A man suspected in the deaths of three people at a New Hampshire outdoors equipment store told reporters outside court Thursday that he did it because he “needed the money.” He also blamed prison officials for releasing him after an earlier theft sentence, saying he warned them he would re-offend.
Michael Woodbury spoke to reporters as he was being led across a parking lot from the Oxford County jail to the courthouse to be arraigned as a fugitive from justice.
They “busted the robbery,” Woodbury, 31, said of the victims.
A reporter asked him, “Did you do it?”
“Unfortunately, I did,” Woodbury answered.
Asked why, Woodbury replied: “Needed the money.”
In court, Woodbury waived extradition to New Hampshire. He tried to plead guilty to a firearms charge, but that charge was dropped. New Hampshire authorities immediately transported Woodbury back to the state, where he is scheduled to be arraigned on three counts of first-degree murder on Friday.
Woodbury was arrested in Maine on Tuesday, the day after three men were shot at the store in Conway, N.H. The shooting prompted a manhunt involving officers from several agencies, a helicopters and search dogs. Woodbury was found walking along railroad tracks in Fryeburg, Maine, about five miles away. He is from Windham, Maine.
'I warned them'
The shooting victims were James Walker, 34, manager of the Army Barracks store; William Jones, 25, of Walpole, Mass.; and Gary Jones, 23, of Plymouth, Mass. The Massachusetts men were not related, but relatives said the two friends were as close as brothers. They had been hiking and had stopped at the outdoors gear shop on their way home.
On his way out of court, Woodbury spoke out again, criticizing Maine prison officials and saying he had told them he was a threat to re-offend. He had been released from the Maine State Prison in May after serving five years for robbery and theft.
“I warned them this (expletive) would happen,” Woodbury said.
He said Maine prison officials did not give him the medication or psychiatric help he needed. He father has described him as mentally ill.
“I reached out, asking for help. I reached out and told them I need medication. I reached out and told them I shouldn’t be out in society. I told numerous cops, numerous guards,” Woodbury said.
He said he wrote a four-page letter to a psychiatric counselor at the state prison in Warren about “how this (expletive) was going to crack like this.
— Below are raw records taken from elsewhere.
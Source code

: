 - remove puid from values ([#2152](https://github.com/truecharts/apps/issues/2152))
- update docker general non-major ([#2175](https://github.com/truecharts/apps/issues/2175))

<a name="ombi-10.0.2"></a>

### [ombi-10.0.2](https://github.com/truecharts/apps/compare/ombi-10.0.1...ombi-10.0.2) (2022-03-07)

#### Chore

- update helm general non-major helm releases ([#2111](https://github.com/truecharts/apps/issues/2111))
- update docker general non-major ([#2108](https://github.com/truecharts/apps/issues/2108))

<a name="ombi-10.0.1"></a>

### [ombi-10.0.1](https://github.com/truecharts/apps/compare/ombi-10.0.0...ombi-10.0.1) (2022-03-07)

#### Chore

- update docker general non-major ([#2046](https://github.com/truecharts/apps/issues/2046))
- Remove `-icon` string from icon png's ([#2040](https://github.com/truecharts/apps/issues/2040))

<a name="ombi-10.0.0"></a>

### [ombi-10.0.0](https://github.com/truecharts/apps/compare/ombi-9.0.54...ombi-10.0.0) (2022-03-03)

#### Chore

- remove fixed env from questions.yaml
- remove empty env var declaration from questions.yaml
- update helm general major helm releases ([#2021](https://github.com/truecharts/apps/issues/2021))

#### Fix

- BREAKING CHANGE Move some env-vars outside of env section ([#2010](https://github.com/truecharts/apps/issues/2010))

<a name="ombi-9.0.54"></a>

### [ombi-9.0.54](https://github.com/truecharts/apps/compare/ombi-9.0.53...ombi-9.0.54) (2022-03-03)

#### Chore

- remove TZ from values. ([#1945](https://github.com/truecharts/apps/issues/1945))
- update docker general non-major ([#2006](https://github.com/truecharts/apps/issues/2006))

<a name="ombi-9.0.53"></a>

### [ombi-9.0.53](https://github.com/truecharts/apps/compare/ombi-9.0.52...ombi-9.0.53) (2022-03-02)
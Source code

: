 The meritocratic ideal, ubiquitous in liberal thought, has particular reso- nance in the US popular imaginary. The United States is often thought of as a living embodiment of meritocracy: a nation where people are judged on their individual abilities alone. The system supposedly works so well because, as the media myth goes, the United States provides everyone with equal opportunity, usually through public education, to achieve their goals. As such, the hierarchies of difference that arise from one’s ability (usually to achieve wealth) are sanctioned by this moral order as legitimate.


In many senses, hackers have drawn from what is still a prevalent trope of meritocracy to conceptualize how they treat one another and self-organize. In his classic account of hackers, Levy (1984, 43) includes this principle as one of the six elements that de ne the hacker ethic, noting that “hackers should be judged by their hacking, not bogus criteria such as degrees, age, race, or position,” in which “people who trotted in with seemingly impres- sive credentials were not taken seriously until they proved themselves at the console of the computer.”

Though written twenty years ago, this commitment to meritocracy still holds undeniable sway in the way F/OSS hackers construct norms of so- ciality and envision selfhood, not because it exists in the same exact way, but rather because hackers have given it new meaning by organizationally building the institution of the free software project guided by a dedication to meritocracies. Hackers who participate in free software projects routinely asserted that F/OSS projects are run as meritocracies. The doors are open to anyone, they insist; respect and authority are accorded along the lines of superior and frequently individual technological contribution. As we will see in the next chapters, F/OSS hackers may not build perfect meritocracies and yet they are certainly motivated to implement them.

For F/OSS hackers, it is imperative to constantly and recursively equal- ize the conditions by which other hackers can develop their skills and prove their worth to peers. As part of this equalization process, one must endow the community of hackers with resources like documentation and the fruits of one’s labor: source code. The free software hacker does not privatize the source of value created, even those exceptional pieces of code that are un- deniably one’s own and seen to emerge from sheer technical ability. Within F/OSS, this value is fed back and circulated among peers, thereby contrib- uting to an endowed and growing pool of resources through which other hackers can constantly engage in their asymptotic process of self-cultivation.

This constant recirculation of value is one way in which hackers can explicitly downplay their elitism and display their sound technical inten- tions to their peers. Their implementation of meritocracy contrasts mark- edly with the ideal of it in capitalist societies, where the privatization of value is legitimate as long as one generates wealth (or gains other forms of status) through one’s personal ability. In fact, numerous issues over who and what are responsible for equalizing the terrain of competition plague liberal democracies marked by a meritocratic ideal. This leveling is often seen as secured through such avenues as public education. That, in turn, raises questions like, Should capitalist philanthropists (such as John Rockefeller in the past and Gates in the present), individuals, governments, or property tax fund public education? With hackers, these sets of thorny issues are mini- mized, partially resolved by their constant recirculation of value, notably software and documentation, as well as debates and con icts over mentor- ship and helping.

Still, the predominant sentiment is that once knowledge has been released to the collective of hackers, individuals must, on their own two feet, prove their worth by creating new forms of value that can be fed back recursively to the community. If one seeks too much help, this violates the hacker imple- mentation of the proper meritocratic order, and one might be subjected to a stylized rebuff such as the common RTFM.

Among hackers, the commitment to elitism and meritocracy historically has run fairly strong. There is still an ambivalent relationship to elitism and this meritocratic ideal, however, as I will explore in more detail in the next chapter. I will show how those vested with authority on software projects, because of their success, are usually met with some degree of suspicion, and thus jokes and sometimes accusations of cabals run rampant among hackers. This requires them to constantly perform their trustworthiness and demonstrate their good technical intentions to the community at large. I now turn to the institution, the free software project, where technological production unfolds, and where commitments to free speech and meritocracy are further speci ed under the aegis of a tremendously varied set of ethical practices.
To make a long story short, they told me, ‘Maybe you need some vitamins.”’
New Hampshire Assistant Attorney General Karen Huntress declined to comment on Woodbury’s remarks or the case.
'Sick to our stomachs'
Denise Lord, Maine’s associate corrections commissioner, said state prisoners have access to a wide variety of mental health and psychiatric services. There was no probation in Woodbury’s case, “so our responsibility for him ended the day he left the Maine State Prison,” she said.
Woodbury’s stepfather said previously that his son was mentally ill and had spent 13 of his 31 years behind bars. Edward Woodbury also said his son was not treated for his mental illness while in prison. But he said Thursday he was not attempting to diminish his son’s actions.
“There’s three people dead, and we’re sick to our stomachs about that,” he said. “Michael is a major criminal and belongs in jail for the rest of his life.”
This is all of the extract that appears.